9. The exhaust gas purification system according to claim 7, wherein

the regeneration determining unit calculates the accumulation amount ML based on the first decrease characteristic line passing the pressure drop and the accumulation amount at the moment, when the condition of the particles changes from the combusting condition to the non-combusting condition.

10. The exhaust gas purification system according to claim 9, further comprising:

a exhaust particle integrating unit that integrates a decreasing amount of the accumulation amount ML of the particles, that is burned due to high temperature exhaust gas before the regeneration of the particulate filter and partially burned due to an interruption in a previous regeneration, to calculate an integrated combustion amount IMLcomb,

wherein the regeneration determining unit sets the second decrease characteristic line when the integrated combustion amount IMLcomb becomes equal to or greater than a predetermined amount.
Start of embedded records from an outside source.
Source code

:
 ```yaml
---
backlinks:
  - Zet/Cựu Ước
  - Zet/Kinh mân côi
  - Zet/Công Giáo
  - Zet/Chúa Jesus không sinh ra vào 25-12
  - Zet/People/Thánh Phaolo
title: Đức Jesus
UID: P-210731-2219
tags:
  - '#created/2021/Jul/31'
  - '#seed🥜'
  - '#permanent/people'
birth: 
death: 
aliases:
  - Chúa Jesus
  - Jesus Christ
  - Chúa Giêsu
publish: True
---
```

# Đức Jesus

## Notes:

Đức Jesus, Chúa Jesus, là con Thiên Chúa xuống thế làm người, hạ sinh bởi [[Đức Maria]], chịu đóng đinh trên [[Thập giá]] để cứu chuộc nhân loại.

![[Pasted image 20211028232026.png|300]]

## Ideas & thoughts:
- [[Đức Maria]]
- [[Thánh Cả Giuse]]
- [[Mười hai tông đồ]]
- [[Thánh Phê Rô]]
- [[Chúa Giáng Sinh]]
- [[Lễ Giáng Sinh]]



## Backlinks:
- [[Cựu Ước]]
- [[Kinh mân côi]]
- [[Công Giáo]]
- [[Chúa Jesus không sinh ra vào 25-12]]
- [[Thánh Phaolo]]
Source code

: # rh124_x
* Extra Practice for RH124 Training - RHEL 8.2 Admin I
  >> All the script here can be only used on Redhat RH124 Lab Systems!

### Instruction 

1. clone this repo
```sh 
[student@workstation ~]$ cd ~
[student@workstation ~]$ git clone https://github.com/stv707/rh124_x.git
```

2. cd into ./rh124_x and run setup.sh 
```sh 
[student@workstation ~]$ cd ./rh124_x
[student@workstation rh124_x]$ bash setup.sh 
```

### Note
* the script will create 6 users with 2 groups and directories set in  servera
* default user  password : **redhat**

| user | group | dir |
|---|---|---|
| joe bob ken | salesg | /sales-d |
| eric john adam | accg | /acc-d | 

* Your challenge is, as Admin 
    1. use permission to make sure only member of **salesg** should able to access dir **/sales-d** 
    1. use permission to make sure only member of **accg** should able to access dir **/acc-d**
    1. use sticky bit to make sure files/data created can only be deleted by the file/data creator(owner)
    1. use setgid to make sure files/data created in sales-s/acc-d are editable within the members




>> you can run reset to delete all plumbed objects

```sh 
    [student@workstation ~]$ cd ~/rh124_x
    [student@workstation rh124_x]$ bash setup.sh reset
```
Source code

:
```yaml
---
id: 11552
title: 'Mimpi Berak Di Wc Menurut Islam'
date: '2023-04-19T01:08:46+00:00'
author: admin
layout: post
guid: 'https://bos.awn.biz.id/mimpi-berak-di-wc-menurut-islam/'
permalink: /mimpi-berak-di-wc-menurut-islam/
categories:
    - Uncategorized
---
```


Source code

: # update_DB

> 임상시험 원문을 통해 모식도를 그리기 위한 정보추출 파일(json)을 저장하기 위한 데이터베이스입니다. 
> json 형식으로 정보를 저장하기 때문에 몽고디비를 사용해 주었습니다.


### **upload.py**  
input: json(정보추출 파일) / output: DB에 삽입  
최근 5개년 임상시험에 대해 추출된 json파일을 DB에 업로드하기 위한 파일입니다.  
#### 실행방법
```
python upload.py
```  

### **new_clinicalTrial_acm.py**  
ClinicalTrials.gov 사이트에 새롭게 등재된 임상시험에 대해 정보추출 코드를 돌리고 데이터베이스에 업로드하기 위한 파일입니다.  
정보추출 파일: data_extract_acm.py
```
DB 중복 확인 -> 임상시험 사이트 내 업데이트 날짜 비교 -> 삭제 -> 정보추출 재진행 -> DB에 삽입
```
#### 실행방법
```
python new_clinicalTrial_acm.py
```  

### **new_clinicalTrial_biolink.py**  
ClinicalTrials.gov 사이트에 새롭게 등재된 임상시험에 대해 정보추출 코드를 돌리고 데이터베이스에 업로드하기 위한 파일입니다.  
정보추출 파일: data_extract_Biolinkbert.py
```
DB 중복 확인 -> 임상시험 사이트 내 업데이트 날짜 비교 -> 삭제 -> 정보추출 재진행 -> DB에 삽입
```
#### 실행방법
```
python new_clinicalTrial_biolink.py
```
11. The exhaust gas purification system according to claim 2, wherein

the exhaust particle integrating unit includes a first calculating unit that calculates a decreasing amount of the accumulation amount based on a decreasing amount of the pressure drop, and calculates an exhaust amount PMout based on an operating condition of the internal combustion engine, and calculates the decreasing amount of the accumulation amount ML by adding the decreasing amount of the accumulation amount to the PM-exhaust amount PMout and a second calculating unit calculates the decreasing amount of the accumulation amount based on a temperature of the particulate filter;

an operating condition determining unit determines whether the internal combustion engine is in a steady operating condition or not; and

an updating unit that calculates the integrated combustion amount IMLcomb based on the decreasing amount of the accumulation amount ML calculated in the first calculating unit when a positive determination is made in the operating condition determining unit, and calculates the integrated combustion amount IMLcomb based on the decreasing amount of the accumulation amount ML calculated in the second calculating unit when a negative determination is made in the operating condition determining unit.

12. The exhaust gas purification system according to claim 11, wherein

the operating condition determining unit estimates the temperature distribution of the particulate filter, and determines if an operating condition is in a steady condition when a temperature distribution of the particulate filter is substantially uniform.